[Items from a data source]
[Start of section]

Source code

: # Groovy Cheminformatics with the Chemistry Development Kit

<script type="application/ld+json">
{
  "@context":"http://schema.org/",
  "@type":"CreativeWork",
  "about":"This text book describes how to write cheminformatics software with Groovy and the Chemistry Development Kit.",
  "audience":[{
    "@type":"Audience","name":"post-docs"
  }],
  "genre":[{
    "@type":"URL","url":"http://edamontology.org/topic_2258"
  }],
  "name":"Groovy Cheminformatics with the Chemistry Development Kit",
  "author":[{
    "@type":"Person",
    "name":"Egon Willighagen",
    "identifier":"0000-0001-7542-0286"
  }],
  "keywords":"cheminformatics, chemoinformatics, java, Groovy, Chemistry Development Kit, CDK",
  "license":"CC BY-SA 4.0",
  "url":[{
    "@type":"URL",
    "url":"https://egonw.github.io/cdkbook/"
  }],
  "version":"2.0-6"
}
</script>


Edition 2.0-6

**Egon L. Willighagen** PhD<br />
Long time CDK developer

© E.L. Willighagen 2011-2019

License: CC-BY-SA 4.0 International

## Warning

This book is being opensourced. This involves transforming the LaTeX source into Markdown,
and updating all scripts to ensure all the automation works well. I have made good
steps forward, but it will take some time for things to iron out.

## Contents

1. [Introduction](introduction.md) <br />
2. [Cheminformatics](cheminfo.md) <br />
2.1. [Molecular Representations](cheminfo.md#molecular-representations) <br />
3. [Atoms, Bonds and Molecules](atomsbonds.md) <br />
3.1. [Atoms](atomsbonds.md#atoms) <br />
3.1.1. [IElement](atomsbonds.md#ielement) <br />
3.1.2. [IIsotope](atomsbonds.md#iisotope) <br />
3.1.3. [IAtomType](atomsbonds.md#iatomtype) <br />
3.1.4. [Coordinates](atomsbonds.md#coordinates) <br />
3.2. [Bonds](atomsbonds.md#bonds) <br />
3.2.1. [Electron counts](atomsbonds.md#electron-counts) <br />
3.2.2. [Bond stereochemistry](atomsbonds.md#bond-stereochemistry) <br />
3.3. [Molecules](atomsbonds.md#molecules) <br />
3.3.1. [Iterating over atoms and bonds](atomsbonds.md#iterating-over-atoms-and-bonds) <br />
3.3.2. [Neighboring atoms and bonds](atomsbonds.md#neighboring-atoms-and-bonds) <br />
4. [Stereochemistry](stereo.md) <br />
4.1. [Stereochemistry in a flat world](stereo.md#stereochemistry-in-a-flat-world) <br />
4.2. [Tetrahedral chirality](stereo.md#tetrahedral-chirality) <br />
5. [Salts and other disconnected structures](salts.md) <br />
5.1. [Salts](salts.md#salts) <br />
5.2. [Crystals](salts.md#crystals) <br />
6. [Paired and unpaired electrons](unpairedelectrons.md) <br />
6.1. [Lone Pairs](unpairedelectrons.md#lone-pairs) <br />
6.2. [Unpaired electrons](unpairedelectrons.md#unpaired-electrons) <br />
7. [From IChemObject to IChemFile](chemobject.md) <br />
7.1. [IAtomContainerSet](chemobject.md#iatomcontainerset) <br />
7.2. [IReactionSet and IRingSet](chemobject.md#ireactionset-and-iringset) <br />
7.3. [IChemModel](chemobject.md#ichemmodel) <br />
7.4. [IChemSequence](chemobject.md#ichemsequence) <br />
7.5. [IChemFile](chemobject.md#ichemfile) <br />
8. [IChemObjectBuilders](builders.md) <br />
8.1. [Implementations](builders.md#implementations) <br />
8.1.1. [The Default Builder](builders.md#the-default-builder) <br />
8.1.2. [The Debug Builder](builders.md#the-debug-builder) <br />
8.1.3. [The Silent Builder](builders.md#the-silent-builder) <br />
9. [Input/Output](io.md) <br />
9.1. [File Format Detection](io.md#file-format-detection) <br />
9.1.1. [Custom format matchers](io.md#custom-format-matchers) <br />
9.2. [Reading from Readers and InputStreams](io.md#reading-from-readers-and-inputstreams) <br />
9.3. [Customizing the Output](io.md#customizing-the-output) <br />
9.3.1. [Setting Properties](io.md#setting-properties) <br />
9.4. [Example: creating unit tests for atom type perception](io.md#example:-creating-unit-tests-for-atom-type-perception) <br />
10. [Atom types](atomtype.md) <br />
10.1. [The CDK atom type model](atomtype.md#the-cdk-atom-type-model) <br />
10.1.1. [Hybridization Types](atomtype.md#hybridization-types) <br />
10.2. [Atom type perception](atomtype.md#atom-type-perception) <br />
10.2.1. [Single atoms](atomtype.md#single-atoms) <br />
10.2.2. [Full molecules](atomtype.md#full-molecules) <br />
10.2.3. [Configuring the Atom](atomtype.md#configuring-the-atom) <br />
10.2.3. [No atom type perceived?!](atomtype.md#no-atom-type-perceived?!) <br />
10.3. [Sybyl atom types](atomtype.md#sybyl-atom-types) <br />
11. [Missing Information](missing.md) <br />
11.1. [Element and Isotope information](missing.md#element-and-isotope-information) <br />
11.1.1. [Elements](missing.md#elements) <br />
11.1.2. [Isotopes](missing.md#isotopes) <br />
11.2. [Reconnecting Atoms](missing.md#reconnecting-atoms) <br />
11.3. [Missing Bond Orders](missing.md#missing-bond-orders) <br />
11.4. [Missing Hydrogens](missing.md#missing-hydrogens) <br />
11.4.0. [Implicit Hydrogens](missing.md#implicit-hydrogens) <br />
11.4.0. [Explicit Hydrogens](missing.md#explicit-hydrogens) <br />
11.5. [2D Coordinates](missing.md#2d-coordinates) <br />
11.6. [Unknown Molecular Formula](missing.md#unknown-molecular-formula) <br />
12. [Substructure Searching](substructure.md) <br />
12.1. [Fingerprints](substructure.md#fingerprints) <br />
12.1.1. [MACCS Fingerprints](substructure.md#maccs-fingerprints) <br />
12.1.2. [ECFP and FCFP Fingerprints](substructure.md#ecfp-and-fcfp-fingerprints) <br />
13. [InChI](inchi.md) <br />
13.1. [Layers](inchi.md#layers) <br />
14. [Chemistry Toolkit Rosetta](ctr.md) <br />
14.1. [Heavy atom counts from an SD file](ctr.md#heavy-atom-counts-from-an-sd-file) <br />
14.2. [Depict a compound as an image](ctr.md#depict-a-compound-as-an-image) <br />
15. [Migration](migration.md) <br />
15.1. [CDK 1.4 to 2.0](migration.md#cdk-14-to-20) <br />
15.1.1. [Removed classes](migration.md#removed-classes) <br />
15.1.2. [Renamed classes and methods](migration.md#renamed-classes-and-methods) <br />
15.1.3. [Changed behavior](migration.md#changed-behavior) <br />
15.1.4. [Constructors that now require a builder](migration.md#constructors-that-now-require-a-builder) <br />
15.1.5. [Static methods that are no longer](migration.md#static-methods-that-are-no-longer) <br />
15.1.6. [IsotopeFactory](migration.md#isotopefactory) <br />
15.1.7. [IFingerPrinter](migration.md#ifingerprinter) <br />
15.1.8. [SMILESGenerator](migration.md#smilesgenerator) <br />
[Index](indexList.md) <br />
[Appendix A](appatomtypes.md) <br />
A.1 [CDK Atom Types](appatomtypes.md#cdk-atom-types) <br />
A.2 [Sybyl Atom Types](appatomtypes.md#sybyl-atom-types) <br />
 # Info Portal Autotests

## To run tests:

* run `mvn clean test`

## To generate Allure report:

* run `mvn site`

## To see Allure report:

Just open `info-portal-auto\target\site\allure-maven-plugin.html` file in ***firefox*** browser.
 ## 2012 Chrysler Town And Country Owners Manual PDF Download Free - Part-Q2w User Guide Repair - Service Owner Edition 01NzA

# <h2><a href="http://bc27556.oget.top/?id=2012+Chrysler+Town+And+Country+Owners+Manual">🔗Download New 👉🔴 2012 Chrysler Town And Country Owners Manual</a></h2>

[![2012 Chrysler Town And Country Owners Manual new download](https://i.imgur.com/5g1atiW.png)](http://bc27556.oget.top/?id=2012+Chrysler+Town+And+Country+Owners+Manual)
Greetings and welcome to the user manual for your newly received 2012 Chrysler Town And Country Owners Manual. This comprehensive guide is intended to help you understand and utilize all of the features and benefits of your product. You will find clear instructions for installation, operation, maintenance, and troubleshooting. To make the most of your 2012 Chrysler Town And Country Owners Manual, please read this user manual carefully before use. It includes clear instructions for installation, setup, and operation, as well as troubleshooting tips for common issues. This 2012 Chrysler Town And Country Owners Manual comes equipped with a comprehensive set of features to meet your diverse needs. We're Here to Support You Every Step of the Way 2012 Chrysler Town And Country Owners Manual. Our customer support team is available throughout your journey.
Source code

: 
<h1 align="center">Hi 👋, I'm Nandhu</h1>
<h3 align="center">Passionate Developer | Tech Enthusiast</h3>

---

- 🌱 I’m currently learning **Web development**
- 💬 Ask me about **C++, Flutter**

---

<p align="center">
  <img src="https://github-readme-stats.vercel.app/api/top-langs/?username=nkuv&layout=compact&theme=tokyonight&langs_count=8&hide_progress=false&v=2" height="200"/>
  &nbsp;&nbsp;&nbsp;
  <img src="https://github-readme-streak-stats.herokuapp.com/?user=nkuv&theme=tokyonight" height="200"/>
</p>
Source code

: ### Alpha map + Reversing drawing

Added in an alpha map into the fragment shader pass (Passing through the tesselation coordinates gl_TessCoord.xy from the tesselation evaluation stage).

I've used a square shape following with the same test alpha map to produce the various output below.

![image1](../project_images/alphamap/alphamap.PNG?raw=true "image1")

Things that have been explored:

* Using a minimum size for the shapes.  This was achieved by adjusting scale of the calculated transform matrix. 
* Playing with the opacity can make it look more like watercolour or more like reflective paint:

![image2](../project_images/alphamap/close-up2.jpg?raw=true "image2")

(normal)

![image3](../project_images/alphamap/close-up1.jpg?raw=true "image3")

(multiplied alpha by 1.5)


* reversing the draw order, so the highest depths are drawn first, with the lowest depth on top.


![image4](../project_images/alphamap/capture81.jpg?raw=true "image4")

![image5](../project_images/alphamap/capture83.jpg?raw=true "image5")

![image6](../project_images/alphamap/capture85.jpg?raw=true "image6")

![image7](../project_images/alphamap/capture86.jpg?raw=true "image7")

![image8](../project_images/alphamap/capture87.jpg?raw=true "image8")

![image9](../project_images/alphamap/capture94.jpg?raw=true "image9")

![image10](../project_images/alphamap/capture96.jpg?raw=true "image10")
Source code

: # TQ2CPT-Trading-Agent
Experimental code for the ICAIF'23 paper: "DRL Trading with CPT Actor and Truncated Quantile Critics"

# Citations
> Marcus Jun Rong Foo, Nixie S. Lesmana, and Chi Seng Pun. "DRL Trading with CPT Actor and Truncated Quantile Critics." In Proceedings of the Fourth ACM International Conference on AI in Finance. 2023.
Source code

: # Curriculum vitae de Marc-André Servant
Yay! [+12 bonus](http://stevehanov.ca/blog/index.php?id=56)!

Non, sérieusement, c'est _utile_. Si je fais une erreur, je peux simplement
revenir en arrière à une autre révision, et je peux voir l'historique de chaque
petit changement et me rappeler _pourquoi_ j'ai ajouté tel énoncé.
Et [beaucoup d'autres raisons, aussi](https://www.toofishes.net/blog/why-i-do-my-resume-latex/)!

[End of section]

Work instruction
Using the entries above, give again exactly the lines from the line holding "15.1.3. [Changed behavior](migration.md#changed-behavior)" through the line holding "15.1.4. [Constructors that". Include both end lines and nothing else.

Exercise output
15.1.3. [Changed behavior](migration.md#changed-behavior) <br />
15.1.4. [Constructors that now require a builder](migration.md#constructors-that-now-require-a-builder) <br />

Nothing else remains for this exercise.